Israel's Desert Ghetto

Middle East
Palestinian Bedouins of the Azazmeh clan drive their sheep home at sunset in the northern Negev Desert near the West Bank city of Hebron. REUTERS/Nayef Hashlamoun

As much as it may pain him to say so, Atiyeh Al A'sam knows his ancestors' ways have vanished. It has been many years since tent-dwelling Bedouin tribes roamed the Negev Desert. They had nothing like the electricity, running water and other luxuries Al A'sam enjoys at his home in a comfortable Bedouin community or at his office in one of Israel's fastest growing cities, Beer Sheva, on the Negev's northern edge. Nevertheless, Al A'sam has taken it upon himself, as director of the Bedouin activist group the Regional Council for the Unrecognized Villages in the Negev, to prove that his people need to be reckoned with in modern Israel.
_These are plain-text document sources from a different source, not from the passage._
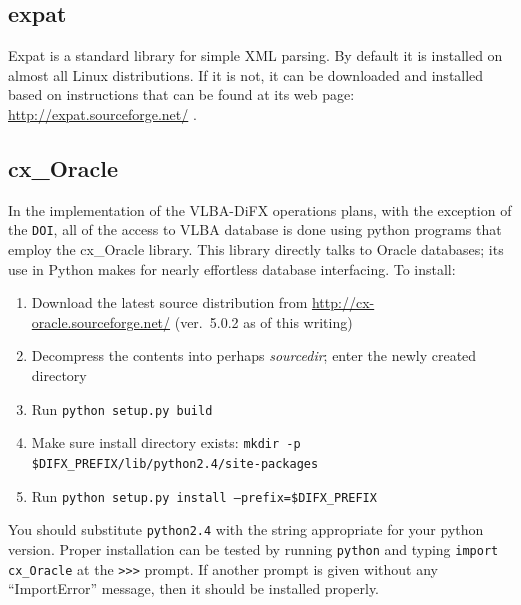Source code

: 
\subsection{expat} \label{sec:expat}

Expat is a standard library for simple XML parsing.
By default it is installed on almost all Linux distributions.
If it is not, it can be downloaded and installed based on instructions that can be found at its web page:
\url{http://expat.sourceforge.net/} .









\subsection{cx\_Oracle} \label{sec:cxOracle}

In the implementation of the VLBA-DiFX operations plans, with the exception of the {\tt DOI}, all of the access to VLBA database is done using python programs that employ the cx\_Oracle library.
This library directly talks to Oracle databases; its use in Python makes for nearly effortless database interfacing.
To install:
\begin{enumerate}
\item Download the latest source distribution from \url{http://cx-oracle.sourceforge.net/} (ver.\ 5.0.2 as of this writing)
\item Decompress the contents into perhaps {\em sourcedir}; enter the newly created directory
\item Run {\tt python setup.py build}
\item Make sure install directory exists:  {\tt mkdir -p \$DIFX\_PREFIX/lib/python2.4/site-packages}
\item Run {\tt python setup.py install --prefix=\$DIFX\_PREFIX}
\end{enumerate}

\noindent
You should substitute {\tt python2.4} with the string appropriate for your python version.
Proper installation can be tested by running {\tt python} and typing {\tt import cx\_Oracle} at the {\tt >>>} prompt.
If another prompt is given without any ``ImportError'' message, then it should be installed properly.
As the winter session of Israel's Knesset convenes, its agenda includes a proposed law authorizing the forced relocation of more than 30,000 Bedouin from their home villages in the Negev. Bedouin have lived in the Negev at least since the days of the Ottoman Empire, long before the creation of the Jewish state. But Partition and the aftermath of the 1948 War severed the old migration routes, and the tribes reluctantly settled down. Today more than 200,000 Israeli Bedouin live confined to a 400-square-kilometer triangle bounded by Beer Sheva, Arad and Dimona. About 130,000 of them have voluntarily resettled in modern communities built by the Israeli government, while the remainder - the Central Bureau of Statistics estimates 75,000 - are scattered across the desert in shantytowns without basic services or utilities.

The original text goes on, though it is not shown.